Потом у нас лежала Тереса с пороком сердца, толстая от отеков, умирающая. Как только отеки спали, она потребовала: «Выпишите меня домой» а все это время из дома к ней никто не приходил. Я туда пошел; это оказалась комната с бетонным полом в подсобке магазина. Тереса жила там с больной матерью и двумя младшими сестренками; она сказала; мне надо домой, некому присматривать за сестрами — ей тогда было десять лет, — и ушла. Потом она родила, после родов снова пришлось ее спасать от отека легких, но едва она почувствовала, что может дышать, попросилась домой, к ребенку. Иногда она к нам заходит и говорит, что у нее есть все, чего ей хотелось: дом, ребенок, муж, а самое главное, говорит, что удалось выбраться из этой каморки за магазином.

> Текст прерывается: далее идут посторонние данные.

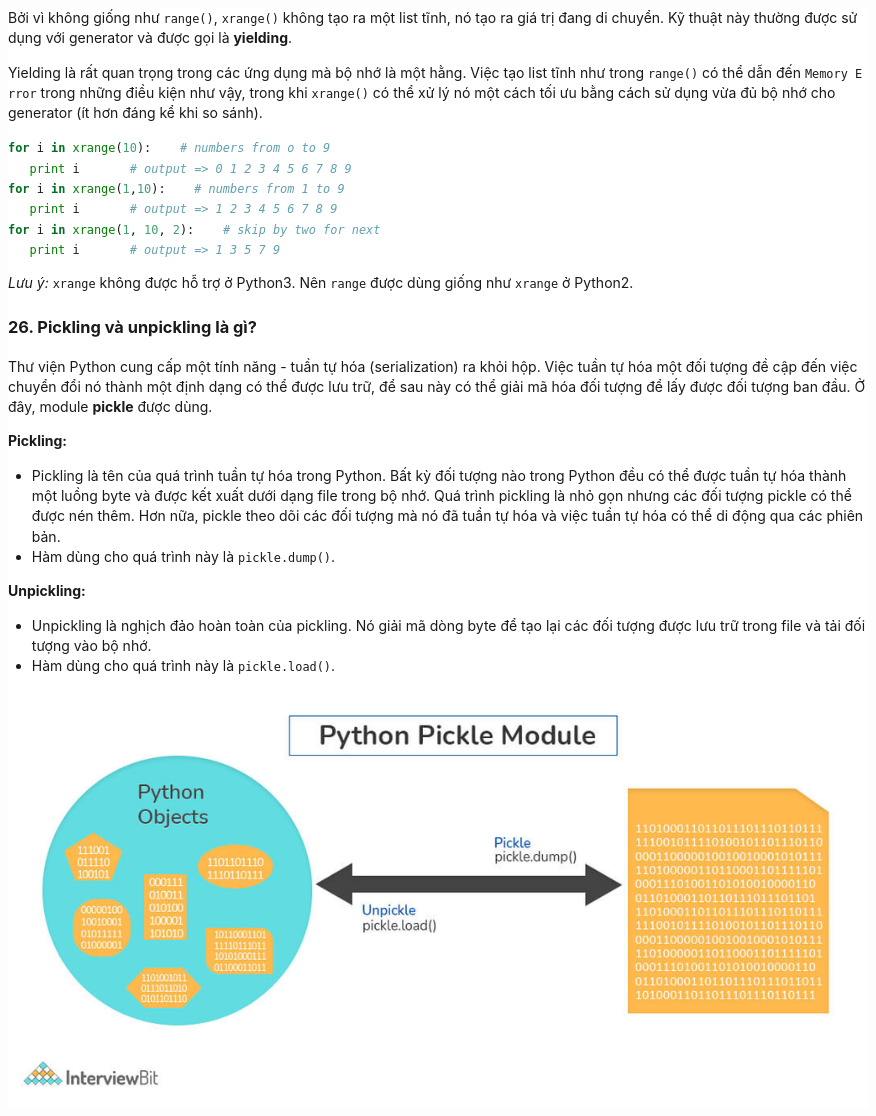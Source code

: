 Bởi vì không giống như `range()`, `xrange()` không tạo ra một list tĩnh, nó tạo ra giá trị đang di chuyển. Kỹ thuật này thường được sử dụng với generator và được gọi là **yielding**.

Yielding là rất quan trọng trong các ứng dụng mà bộ nhớ là một hằng. Việc tạo list tĩnh như trong `range()` có thể dẫn đến `Memory Error` trong những điều kiện như vậy, trong khi `xrange()` có thể xử lý nó một cách tối ưu bằng cách sử dụng vừa đủ bộ nhớ cho generator (ít hơn đáng kể khi so sánh).

```py
for i in xrange(10):    # numbers from o to 9
   print i       # output => 0 1 2 3 4 5 6 7 8 9
for i in xrange(1,10):    # numbers from 1 to 9
   print i       # output => 1 2 3 4 5 6 7 8 9
for i in xrange(1, 10, 2):    # skip by two for next
   print i       # output => 1 3 5 7 9
```

_Lưu ý:_ `xrange` không được hỗ trợ ở Python3. Nên `range` được dùng giống như `xrange` ở Python2.

### 26. Pickling và unpickling là gì?

Thư viện Python cung cấp một tính năng - tuần tự hóa (serialization) ra khỏi hộp. Việc tuần tự hóa một đối tượng đề cập đến việc chuyển đổi nó thành một định dạng có thể được lưu trữ, để sau này có thể giải mã hóa đối tượng để lấy được đối tượng ban đầu. Ở đây, module **pickle** được dùng.

**Pickling:**

- Pickling là tên của quá trình tuần tự hóa trong Python. Bất kỳ đối tượng nào trong Python đều có thể được tuần tự hóa thành một luồng byte và được kết xuất dưới dạng file trong bộ nhớ. Quá trình pickling là nhỏ gọn nhưng các đối tượng pickle có thể được nén thêm. Hơn nữa, pickle theo dõi các đối tượng mà nó đã tuần tự hóa và việc tuần tự hóa có thể di động qua các phiên bản.
- Hàm dùng cho quá trình này là `pickle.dump()`.

**Unpickling:**

- Unpickling là nghịch đảo hoàn toàn của pickling. Nó giải mã dòng byte để tạo lại các đối tượng được lưu trữ trong file và tải đối tượng vào bộ nhớ.
- Hàm dùng cho quá trình này là `pickle.load()`.

![](./assets/differences_between_pickling_and_unpickling.jpg)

Потом у нас была Гражина из детского дома, ее отец, алкоголик, умер в психиатрической больнице, мать тоже умерла — от туберкулеза. Я предупреждал, что ей нельзя рожать, но она родила и вернулась к нам с недостаточностью кровообращения. С каждым днем силы ее уходят, она уже не может работать, не может взять сына на руки, но возит его гулять в коляске и гордится, что у нее, как у всякой нормальной женщины, есть ребенок. Муж очень ее любит и не дает согласия на операцию, а у нас не хватает мужества настаивать, и Гражина потихоньку угасает.